§ **PROBLEM**
Given the listing below, the answer must be only the number of lines containing the string "sets".

§ **PROVIDED INFORMATION**
============================================================

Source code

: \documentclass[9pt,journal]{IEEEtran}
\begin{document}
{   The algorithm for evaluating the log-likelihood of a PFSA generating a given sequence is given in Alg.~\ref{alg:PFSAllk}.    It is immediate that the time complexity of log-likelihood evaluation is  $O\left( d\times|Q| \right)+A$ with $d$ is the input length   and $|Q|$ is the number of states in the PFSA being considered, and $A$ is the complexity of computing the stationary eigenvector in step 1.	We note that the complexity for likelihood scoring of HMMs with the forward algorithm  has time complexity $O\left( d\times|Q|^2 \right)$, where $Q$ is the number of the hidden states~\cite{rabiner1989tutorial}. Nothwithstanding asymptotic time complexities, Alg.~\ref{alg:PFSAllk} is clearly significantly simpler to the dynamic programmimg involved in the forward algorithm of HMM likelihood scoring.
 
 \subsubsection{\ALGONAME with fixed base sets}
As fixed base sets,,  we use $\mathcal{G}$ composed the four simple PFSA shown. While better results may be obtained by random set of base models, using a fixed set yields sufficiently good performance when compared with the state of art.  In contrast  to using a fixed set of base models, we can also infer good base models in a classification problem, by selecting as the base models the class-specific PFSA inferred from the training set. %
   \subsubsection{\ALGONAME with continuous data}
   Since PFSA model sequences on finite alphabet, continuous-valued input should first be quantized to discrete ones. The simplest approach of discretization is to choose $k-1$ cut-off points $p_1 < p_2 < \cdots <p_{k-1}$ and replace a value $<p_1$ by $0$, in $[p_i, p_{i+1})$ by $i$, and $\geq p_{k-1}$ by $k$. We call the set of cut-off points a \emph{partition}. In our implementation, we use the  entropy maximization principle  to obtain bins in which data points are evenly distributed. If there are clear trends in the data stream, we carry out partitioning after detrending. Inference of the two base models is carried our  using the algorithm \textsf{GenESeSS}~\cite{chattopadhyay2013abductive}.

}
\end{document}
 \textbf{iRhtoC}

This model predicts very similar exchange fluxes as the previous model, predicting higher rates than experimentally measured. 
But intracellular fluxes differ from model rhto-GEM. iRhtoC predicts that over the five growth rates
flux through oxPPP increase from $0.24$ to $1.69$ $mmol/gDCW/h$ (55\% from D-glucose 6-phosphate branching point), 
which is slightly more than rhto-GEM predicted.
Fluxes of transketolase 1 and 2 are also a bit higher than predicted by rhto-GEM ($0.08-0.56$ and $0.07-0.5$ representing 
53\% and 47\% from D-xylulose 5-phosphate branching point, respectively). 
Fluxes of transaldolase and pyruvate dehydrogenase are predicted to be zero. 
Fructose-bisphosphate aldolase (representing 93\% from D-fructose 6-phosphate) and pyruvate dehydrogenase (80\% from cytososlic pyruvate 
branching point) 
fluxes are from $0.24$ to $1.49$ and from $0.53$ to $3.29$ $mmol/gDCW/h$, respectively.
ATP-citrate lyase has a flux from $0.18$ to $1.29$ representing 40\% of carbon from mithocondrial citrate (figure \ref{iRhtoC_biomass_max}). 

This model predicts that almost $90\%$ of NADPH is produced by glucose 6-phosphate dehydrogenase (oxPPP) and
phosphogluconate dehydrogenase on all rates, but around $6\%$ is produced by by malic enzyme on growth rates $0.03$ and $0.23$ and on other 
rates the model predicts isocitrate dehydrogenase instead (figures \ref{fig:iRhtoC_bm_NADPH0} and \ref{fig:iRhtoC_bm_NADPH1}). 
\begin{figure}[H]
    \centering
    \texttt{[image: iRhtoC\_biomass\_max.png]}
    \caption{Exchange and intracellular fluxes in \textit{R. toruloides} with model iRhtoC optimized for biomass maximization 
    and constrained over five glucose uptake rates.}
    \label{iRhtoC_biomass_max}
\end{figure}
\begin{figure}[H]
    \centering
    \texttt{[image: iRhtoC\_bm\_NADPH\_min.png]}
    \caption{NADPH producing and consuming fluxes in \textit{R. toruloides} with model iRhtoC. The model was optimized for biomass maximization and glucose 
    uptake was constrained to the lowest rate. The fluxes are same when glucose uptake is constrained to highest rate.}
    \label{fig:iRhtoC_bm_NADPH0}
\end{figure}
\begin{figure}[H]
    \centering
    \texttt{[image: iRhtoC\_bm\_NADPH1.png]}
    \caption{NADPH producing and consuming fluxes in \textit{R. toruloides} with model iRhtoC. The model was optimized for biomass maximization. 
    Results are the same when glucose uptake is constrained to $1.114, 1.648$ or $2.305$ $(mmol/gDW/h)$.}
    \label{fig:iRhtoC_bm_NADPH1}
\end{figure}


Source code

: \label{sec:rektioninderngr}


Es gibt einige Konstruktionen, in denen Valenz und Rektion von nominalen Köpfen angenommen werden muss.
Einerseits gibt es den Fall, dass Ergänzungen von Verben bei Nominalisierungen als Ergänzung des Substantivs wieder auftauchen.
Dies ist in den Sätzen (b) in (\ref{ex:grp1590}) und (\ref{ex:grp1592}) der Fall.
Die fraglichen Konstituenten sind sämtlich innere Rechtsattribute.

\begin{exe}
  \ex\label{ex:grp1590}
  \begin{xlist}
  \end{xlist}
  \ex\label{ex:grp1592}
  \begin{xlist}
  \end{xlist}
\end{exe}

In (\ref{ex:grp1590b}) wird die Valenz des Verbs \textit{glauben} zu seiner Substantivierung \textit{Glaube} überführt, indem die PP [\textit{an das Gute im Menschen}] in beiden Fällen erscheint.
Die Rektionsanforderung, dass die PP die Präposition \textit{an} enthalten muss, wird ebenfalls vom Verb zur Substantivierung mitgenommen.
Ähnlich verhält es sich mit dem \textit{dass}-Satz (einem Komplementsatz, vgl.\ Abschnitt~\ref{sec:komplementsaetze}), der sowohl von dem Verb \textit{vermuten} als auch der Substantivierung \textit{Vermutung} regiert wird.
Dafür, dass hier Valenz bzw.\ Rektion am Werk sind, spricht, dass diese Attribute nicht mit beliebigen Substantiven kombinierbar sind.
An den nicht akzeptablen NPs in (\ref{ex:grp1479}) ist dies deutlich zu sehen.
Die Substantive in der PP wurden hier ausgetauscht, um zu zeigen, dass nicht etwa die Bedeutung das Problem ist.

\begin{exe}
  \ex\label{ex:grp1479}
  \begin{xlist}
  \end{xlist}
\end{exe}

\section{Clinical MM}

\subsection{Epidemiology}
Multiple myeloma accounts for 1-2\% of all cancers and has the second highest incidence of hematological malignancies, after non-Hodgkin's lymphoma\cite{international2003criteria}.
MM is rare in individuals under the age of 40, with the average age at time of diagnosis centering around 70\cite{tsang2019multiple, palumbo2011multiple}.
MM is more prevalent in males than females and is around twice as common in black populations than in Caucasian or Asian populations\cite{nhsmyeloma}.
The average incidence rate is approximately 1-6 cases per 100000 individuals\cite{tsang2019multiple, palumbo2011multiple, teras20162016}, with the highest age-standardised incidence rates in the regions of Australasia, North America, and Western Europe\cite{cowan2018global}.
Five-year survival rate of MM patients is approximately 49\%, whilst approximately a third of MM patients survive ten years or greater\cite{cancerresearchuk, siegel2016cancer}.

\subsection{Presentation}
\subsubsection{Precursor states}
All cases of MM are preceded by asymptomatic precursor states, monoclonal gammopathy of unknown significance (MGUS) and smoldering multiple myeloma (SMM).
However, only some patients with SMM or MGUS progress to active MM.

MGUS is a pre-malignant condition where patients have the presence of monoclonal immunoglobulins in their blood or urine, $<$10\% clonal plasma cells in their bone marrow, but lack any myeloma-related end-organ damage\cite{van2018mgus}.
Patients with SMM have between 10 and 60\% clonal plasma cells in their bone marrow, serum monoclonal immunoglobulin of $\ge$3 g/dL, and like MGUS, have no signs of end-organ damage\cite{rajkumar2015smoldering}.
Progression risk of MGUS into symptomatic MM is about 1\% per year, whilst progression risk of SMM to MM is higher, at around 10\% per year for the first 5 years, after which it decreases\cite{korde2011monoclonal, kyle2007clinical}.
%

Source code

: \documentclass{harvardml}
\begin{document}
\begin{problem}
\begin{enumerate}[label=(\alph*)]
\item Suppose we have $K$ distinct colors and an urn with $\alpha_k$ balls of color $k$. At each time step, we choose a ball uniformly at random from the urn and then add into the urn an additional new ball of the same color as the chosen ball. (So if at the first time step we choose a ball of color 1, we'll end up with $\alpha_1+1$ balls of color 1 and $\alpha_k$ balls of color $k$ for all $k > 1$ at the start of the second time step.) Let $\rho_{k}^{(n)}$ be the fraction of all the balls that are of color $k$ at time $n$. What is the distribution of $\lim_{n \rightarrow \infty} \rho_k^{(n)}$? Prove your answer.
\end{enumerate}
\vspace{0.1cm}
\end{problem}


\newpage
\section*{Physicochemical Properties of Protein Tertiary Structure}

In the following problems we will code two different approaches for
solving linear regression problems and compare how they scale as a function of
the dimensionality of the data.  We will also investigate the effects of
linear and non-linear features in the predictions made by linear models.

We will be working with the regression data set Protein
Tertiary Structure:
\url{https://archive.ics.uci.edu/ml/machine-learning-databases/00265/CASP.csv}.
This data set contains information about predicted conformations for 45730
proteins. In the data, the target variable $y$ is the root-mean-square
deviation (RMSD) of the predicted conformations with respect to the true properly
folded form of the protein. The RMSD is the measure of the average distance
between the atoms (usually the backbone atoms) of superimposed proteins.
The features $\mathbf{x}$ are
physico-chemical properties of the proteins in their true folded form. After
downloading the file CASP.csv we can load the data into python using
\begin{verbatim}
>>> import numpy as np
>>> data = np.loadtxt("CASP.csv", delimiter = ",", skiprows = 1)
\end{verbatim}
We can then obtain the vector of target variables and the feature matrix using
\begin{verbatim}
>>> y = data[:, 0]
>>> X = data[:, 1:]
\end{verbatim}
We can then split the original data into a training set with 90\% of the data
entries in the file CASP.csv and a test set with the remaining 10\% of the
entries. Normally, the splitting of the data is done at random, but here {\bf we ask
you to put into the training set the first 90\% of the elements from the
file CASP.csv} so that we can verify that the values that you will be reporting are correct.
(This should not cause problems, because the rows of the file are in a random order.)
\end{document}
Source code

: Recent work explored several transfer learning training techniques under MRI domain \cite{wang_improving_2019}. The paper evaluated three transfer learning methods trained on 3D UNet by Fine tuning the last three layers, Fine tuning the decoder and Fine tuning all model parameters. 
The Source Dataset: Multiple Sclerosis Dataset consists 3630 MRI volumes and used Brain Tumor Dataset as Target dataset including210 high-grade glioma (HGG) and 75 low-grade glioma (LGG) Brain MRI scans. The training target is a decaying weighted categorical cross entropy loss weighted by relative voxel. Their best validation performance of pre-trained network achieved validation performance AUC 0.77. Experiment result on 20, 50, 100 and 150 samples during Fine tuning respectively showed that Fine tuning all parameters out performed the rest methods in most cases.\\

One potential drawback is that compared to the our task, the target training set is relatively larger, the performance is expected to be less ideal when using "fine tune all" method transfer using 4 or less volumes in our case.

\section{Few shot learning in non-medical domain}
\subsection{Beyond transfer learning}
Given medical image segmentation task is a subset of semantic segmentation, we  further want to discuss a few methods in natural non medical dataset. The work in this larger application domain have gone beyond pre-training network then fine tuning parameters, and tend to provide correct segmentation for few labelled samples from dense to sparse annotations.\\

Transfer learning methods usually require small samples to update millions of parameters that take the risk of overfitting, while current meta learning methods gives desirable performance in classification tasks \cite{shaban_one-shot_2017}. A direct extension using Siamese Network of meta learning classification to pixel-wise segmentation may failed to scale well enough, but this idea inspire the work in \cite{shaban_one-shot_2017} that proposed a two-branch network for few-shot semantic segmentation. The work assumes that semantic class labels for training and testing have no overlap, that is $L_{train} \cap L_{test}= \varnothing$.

============================================================

§ **RESULT OF THIS TASK**
2